The records below must be transcribed exactly.

▶ [Data to process]:
===============
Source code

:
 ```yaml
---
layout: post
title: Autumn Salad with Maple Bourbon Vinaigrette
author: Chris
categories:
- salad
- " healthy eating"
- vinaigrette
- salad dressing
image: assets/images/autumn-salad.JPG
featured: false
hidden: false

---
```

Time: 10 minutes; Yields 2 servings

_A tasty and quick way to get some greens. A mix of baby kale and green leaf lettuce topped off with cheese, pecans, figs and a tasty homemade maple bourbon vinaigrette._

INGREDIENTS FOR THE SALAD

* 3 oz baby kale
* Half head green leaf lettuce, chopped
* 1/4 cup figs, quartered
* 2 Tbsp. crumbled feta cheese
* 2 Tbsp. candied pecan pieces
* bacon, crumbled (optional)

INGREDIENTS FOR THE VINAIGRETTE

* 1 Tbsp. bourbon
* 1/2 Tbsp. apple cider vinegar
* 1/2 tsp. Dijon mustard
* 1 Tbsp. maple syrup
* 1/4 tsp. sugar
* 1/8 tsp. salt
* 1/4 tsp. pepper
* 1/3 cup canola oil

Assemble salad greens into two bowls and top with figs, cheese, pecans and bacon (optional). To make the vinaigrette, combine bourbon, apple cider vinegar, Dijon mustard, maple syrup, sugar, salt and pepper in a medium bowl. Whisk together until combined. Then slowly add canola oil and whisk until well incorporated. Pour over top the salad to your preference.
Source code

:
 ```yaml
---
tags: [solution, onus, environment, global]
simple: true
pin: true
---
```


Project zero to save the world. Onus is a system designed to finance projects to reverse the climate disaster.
===============
▶ [Exercise result]:
Source code

:
 ```yaml
---
layout: post
title: Autumn Salad with Maple Bourbon Vinaigrette
author: Chris
categories:
- salad
- " healthy eating"
- vinaigrette
- salad dressing
image: assets/images/autumn-salad.JPG
featured: false
hidden: false

---
```

Time: 10 minutes; Yields 2 servings

_A tasty and quick way to get some greens. A mix of baby kale and green leaf lettuce topped off with cheese, pecans, figs and a tasty homemade maple bourbon vinaigrette._

INGREDIENTS FOR THE SALAD

* 3 oz baby kale
* Half head green leaf lettuce, chopped
* 1/4 cup figs, quartered
* 2 Tbsp. crumbled feta cheese
* 2 Tbsp. candied pecan pieces
* bacon, crumbled (optional)

INGREDIENTS FOR THE VINAIGRETTE

* 1 Tbsp. bourbon
* 1/2 Tbsp. apple cider vinegar
* 1/2 tsp. Dijon mustard
* 1 Tbsp. maple syrup
* 1/4 tsp. sugar
* 1/8 tsp. salt
* 1/4 tsp. pepper
* 1/3 cup canola oil

Assemble salad greens into two bowls and top with figs, cheese, pecans and bacon (optional). To make the vinaigrette, combine bourbon, apple cider vinegar, Dijon mustard, maple syrup, sugar, salt and pepper in a medium bowl. Whisk together until combined. Then slowly add canola oil and whisk until well incorporated. Pour over top the salad to your preference.
Source code

:
 ```yaml
---
tags: [solution, onus, environment, global]
simple: true
pin: true
---
```


Project zero to save the world. Onus is a system designed to finance projects to reverse the climate disaster.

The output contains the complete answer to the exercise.